+++ Listed entries +++
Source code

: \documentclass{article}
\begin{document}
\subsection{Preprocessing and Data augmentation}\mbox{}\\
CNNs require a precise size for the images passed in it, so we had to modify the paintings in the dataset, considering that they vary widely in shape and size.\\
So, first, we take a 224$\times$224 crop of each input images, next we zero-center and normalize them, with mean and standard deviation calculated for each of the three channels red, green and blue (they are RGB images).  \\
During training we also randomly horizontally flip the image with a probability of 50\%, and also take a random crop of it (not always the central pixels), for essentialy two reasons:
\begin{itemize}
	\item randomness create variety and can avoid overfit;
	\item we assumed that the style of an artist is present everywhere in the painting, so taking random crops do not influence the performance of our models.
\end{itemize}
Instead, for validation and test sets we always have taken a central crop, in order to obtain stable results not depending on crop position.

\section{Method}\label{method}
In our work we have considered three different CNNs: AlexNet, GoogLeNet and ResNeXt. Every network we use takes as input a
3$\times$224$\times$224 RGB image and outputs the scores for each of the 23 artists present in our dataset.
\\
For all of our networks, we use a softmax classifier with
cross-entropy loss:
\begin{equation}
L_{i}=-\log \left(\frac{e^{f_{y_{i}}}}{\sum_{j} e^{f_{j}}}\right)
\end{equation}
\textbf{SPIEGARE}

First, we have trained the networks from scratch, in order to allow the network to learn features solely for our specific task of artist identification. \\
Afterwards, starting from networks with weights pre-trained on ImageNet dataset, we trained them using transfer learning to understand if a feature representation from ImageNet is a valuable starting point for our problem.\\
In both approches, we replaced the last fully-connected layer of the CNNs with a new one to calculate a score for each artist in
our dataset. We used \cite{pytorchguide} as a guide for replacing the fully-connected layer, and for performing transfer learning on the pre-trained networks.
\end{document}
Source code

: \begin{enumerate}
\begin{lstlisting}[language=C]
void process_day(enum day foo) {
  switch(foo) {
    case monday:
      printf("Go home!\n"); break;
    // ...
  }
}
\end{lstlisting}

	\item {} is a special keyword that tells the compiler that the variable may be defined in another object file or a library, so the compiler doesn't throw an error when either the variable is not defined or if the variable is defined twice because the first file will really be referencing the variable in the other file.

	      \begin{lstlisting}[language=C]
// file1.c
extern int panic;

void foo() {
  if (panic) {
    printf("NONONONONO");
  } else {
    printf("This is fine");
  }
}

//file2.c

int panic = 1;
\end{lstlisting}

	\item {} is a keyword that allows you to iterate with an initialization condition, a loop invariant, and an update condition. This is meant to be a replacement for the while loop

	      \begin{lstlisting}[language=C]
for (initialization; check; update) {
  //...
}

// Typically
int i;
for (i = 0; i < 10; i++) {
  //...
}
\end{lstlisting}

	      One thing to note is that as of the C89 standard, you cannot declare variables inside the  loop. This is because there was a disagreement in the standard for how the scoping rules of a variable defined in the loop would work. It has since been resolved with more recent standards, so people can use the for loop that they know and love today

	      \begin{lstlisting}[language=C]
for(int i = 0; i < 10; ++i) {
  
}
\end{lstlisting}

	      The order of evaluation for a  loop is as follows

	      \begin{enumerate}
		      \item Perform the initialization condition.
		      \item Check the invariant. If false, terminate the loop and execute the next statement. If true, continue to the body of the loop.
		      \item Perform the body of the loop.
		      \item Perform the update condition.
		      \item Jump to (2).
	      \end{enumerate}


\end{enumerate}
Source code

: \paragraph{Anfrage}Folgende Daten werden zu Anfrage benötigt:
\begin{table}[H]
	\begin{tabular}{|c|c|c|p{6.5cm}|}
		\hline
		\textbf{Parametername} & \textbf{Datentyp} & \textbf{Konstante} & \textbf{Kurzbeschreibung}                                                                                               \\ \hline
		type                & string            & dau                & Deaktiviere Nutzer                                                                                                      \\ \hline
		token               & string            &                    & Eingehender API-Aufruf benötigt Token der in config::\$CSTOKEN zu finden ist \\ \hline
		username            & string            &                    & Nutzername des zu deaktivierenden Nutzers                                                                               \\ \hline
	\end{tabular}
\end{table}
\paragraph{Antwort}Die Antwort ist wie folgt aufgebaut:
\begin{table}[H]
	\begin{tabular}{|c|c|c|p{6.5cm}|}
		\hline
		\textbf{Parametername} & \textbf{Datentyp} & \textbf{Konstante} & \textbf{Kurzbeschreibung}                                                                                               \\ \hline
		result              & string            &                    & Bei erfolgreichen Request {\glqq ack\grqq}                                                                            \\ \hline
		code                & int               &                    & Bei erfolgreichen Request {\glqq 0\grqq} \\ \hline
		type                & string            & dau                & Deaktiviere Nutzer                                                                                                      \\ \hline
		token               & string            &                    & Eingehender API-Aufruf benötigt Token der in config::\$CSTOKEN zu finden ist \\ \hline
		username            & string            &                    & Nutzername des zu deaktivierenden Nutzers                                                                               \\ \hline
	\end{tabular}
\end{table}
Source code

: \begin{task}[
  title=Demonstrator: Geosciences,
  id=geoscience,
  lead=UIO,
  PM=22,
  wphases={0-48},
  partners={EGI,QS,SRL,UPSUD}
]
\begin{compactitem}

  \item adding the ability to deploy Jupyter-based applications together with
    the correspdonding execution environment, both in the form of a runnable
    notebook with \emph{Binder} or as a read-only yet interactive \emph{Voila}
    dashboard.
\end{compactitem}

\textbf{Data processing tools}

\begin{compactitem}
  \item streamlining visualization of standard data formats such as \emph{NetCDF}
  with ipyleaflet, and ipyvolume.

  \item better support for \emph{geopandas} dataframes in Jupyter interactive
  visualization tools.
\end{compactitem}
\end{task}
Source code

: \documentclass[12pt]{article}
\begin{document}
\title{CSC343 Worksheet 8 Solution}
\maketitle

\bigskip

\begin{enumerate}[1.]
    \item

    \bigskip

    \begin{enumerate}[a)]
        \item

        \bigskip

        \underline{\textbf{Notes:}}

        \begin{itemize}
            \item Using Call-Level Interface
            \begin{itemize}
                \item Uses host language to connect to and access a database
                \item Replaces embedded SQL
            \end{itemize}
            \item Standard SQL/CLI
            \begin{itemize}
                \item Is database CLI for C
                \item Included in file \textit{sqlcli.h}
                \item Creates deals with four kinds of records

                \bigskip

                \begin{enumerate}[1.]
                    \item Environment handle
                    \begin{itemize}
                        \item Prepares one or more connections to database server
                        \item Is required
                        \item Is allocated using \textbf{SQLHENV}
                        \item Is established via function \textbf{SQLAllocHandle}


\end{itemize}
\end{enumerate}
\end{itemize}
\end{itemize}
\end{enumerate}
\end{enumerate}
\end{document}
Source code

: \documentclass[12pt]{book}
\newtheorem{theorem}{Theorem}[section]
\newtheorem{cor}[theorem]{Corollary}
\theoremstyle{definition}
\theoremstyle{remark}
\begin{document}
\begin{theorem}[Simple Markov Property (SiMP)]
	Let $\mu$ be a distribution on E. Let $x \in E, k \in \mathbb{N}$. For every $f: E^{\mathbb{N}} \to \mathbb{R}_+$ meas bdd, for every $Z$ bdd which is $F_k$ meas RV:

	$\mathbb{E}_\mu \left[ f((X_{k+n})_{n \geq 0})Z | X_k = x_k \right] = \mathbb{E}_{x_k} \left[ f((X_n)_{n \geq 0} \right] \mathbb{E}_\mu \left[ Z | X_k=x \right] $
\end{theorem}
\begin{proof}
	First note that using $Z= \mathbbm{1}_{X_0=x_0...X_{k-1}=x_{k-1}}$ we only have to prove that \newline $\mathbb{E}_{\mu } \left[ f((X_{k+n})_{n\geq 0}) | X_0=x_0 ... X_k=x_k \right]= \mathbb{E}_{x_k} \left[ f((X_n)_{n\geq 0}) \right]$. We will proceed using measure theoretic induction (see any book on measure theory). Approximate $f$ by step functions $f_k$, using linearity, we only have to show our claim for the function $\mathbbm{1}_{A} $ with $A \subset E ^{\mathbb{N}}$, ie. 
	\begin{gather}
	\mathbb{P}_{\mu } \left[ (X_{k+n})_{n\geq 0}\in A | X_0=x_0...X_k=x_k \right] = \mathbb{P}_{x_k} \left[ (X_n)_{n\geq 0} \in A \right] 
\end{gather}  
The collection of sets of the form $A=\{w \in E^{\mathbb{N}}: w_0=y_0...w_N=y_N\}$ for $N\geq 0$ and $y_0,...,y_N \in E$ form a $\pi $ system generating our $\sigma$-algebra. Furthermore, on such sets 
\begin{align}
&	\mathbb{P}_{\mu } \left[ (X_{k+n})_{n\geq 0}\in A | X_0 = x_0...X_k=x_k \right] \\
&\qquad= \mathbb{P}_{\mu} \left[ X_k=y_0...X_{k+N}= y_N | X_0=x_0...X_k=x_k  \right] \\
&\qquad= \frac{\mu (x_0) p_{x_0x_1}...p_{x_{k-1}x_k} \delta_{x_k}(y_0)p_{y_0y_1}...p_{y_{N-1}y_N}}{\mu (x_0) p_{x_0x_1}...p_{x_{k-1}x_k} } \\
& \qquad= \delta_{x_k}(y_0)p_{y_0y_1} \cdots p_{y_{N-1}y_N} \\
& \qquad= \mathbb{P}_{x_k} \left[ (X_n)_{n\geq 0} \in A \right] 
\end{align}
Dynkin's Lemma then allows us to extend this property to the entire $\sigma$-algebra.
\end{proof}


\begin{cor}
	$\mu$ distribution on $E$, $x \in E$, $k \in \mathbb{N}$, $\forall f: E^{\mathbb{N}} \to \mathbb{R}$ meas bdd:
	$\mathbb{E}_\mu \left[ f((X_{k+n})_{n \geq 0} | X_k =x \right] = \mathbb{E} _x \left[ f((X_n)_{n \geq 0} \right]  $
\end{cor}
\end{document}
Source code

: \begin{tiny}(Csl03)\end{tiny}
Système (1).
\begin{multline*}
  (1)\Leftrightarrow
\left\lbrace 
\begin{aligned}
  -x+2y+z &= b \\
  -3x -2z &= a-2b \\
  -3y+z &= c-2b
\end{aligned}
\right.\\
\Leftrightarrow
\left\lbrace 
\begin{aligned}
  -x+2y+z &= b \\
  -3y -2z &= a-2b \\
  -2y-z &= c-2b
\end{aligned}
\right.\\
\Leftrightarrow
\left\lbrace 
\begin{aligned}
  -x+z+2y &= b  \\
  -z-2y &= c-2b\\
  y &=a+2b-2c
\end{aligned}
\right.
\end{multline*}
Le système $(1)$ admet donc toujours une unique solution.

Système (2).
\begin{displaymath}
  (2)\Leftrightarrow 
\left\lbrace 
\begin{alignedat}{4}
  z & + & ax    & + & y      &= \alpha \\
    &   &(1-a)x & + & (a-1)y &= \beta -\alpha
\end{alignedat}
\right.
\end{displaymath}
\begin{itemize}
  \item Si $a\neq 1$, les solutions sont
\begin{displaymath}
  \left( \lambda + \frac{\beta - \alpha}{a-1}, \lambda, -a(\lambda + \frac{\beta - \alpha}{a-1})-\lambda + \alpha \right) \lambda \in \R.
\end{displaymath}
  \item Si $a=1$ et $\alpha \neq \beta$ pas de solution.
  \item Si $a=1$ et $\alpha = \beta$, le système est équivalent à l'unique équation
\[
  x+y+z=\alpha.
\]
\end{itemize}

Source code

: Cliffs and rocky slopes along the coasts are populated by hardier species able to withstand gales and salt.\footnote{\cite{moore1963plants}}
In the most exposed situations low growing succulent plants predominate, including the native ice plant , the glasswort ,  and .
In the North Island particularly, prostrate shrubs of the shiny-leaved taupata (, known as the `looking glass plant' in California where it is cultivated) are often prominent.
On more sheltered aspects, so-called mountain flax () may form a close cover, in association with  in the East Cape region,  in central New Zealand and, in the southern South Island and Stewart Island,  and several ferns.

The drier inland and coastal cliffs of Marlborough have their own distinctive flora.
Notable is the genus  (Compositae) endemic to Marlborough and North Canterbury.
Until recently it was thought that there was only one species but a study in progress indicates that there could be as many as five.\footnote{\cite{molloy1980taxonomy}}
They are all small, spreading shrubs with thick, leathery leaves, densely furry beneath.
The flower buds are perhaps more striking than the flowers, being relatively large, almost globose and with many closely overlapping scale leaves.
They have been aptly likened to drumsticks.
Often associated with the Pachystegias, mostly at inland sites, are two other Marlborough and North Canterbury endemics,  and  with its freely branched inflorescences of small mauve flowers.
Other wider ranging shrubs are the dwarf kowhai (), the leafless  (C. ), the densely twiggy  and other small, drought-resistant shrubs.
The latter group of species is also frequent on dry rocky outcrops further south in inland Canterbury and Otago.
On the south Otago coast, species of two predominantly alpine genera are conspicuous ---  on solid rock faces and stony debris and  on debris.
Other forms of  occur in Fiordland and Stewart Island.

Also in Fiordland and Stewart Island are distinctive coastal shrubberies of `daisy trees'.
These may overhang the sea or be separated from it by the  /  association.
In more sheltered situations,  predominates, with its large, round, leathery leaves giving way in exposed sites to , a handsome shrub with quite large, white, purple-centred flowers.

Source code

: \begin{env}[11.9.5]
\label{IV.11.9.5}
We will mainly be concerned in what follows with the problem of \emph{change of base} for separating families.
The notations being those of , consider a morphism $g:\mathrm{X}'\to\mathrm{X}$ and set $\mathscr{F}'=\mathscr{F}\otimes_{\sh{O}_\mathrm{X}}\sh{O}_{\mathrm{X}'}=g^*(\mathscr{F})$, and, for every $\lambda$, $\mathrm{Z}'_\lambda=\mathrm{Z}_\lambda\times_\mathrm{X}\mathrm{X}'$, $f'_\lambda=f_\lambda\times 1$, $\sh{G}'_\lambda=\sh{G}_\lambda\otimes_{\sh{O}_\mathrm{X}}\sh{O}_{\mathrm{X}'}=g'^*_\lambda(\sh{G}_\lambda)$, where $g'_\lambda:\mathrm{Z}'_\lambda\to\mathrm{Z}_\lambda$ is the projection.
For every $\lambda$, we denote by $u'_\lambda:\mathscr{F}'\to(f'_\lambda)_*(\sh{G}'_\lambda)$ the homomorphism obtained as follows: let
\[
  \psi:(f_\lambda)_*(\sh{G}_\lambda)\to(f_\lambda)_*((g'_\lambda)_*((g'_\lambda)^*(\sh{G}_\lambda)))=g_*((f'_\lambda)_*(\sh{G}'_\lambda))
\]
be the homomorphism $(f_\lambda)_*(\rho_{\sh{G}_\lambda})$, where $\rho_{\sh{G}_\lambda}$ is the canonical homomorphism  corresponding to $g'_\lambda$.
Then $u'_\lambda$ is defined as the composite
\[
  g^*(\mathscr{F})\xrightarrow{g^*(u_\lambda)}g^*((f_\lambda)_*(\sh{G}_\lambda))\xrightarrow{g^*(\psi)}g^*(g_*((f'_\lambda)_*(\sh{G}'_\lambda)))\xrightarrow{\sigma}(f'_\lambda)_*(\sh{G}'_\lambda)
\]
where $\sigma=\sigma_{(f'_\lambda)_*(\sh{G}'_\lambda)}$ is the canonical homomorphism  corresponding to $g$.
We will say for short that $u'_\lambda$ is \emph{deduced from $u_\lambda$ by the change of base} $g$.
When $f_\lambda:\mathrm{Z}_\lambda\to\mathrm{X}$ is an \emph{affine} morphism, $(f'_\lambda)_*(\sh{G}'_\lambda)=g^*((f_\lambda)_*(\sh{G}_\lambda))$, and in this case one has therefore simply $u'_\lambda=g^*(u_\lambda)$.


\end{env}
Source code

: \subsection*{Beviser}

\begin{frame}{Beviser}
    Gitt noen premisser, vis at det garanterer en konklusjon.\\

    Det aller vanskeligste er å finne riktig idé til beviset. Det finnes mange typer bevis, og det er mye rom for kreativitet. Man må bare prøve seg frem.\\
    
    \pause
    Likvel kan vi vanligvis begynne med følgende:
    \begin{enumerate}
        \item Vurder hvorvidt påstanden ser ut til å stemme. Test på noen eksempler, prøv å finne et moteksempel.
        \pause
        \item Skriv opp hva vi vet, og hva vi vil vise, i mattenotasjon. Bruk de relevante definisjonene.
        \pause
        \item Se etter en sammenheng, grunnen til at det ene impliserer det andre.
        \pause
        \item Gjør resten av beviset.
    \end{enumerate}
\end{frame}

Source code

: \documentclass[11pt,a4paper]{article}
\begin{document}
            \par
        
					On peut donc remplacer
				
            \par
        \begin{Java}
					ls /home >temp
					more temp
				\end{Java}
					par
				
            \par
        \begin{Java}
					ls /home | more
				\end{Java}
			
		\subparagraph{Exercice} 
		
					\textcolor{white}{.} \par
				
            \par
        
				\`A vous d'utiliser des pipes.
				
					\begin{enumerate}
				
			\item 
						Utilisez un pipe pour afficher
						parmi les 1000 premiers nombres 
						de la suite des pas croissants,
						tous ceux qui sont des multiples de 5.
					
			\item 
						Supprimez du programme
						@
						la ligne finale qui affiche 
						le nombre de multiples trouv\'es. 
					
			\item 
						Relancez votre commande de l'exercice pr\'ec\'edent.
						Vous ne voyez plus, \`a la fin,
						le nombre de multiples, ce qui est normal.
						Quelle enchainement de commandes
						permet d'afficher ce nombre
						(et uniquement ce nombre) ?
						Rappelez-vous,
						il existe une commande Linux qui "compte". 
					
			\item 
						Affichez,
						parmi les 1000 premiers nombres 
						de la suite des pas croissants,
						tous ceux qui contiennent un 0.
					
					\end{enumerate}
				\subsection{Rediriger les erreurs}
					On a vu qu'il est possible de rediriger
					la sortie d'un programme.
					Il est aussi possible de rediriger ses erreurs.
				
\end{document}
+++
■ Work required ■
Only the lines from the first line of the records through the one containing "In our work" should be reproduced, exactly, with both of them included.

■ Your solution ■
Source code

: \documentclass{article}
\begin{document}
\subsection{Preprocessing and Data augmentation}\mbox{}\\
CNNs require a precise size for the images passed in it, so we had to modify the paintings in the dataset, considering that they vary widely in shape and size.\\
So, first, we take a 224$\times$224 crop of each input images, next we zero-center and normalize them, with mean and standard deviation calculated for each of the three channels red, green and blue (they are RGB images).  \\
During training we also randomly horizontally flip the image with a probability of 50\%, and also take a random crop of it (not always the central pixels), for essentialy two reasons:
\begin{itemize}
	\item randomness create variety and can avoid overfit;
	\item we assumed that the style of an artist is present everywhere in the painting, so taking random crops do not influence the performance of our models.
\end{itemize}
Instead, for validation and test sets we always have taken a central crop, in order to obtain stable results not depending on crop position.

\section{Method}\label{method}
In our work we have considered three different CNNs: AlexNet, GoogLeNet and ResNeXt. Every network we use takes as input a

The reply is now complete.